The greatest “good for nothing” quandary in history took three days to resolve—the three days Jesus spent in the tomb. His followers were confused and downcast about His death. They couldn’t understand why the One they believed to be the Messiah had died. All their hopes and dreams for freedom from Rome, the return of God’s glory to the temple, and the manifestation of His kingdom on earth were brutally nailed to a cross on a hill outside Jerusalem. The two disciples on the road to Emmaus are perfect examples of what it feels like not to understand something that has happened (Luke 24). But everything changed when Jesus revealed Himself to them and they returned to Jerusalem to agree with the others: “We see now; God is doing something new!”

It’s how Moses must have felt after leading the Hebrew slaves safely out of Egypt. He must have thought God was sending him to his death by asking him to tell Pharaoh to let God’s people go. (“I’m wanted for murder in Egypt! Why are You guaranteeing my death by sending me back there?” To demonstrate My powers to the greatest pagan king on earth.)

It’s how David must have felt when he finally became king in Israel after being stalked and attacked by King Saul. (“Why did You anoint me as king only to allow Saul to try to kill me?” So you could write psalms about My faithfulness.)

It’s how Paul must have felt when God didn’t open doors for him to evangelize Asia Minor. (“I thought You wanted me to plant churches in Asia!” For now, I want you to go to an even larger mission field: Europe.)

Not surprisingly, it was Paul who eventually wrote the Bible verse on which we have learned to depend in such circumstances: “And we know that all things work together for good to those who love God, to those who are the called according to His purpose” (Romans 8:28). It is this verse which gives us peace when there is a gap between our experience and our understanding. When we see the reason—like the disciples saw Jesus on the road to Emmaus—we trust our sight. But until we see the reason (and in case we never do), we walk by faith in promises like Romans 8:28. We trust that God has a reason for everything even if that reason remains hidden to us.

I can’t say for sure, but I have always wondered if Paul was thinking of Joseph and his brothers when he penned Romans 8:28. On two separate occasions, Joseph explained the principle of that verse to his brothers using different words.

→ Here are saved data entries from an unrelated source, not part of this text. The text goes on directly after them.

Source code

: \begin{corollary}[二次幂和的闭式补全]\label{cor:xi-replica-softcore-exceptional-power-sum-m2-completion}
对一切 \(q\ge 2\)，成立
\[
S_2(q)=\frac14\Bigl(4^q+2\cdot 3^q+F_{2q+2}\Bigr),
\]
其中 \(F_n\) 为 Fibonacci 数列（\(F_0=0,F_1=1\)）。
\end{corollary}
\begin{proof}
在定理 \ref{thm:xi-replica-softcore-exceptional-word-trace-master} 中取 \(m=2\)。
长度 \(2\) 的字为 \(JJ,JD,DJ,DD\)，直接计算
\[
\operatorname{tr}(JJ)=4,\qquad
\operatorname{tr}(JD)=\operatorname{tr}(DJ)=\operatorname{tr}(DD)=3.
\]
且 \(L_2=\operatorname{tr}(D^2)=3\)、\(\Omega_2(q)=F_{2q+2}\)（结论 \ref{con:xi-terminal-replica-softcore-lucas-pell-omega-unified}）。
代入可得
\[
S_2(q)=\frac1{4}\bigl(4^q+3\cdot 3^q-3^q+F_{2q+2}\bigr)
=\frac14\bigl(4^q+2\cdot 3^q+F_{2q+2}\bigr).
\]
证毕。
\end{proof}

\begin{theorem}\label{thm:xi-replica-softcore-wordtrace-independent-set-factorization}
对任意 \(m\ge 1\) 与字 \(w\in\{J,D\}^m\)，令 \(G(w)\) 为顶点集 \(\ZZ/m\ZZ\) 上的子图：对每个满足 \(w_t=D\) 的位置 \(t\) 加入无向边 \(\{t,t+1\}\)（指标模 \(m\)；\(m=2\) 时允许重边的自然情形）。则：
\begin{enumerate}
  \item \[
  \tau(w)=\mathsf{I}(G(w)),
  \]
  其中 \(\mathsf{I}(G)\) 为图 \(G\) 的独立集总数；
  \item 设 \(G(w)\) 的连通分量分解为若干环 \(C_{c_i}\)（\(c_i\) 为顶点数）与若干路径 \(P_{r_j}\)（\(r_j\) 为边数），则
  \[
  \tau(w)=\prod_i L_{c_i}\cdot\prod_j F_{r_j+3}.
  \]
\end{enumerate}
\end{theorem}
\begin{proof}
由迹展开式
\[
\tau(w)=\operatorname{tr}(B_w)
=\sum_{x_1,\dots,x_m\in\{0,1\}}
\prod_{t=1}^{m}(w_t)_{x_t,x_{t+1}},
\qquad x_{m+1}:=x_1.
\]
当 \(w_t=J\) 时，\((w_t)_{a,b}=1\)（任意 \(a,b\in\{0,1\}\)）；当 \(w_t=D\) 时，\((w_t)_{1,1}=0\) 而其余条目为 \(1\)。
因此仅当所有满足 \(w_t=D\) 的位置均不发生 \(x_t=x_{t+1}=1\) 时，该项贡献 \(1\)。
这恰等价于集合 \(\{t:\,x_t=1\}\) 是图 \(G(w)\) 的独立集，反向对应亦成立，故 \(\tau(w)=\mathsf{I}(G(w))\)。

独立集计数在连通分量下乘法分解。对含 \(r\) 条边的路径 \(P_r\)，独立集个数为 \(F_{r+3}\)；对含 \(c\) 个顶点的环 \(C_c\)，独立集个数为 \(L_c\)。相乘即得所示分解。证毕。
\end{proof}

First, when Joseph revealed his identity to his brothers, they were so terrified that he went to great pains to explain the principle of God’s sovereignty: “You sold me as a slave into Egypt; God allowed it so I could prepare a place of refuge for our family to grow into a nation” (paraphrase of Genesis 45:4-11).

Second, after their father, Jacob, died, the brothers were afraid Joseph would exact revenge upon them for their hateful and jealous actions two decades earlier. Again, Joseph assured them: “But as for you, you meant evil against me; but God meant it for good… to save many people alive” (Genesis 50:20). Sounds like Romans 8:28, doesn’t it? Joseph wanted to convince his brothers that something they (and Joseph, initially) thought was “good for nothing” was actually “good for something.”

The brothers needed reminding of God’s purposes and His providence in their lives—and so do we! In this month’s Turning Points, we will look at three areas of our life in which we can sometimes fail to see God at work. From God’s perspective, everything in life can be “good for something”!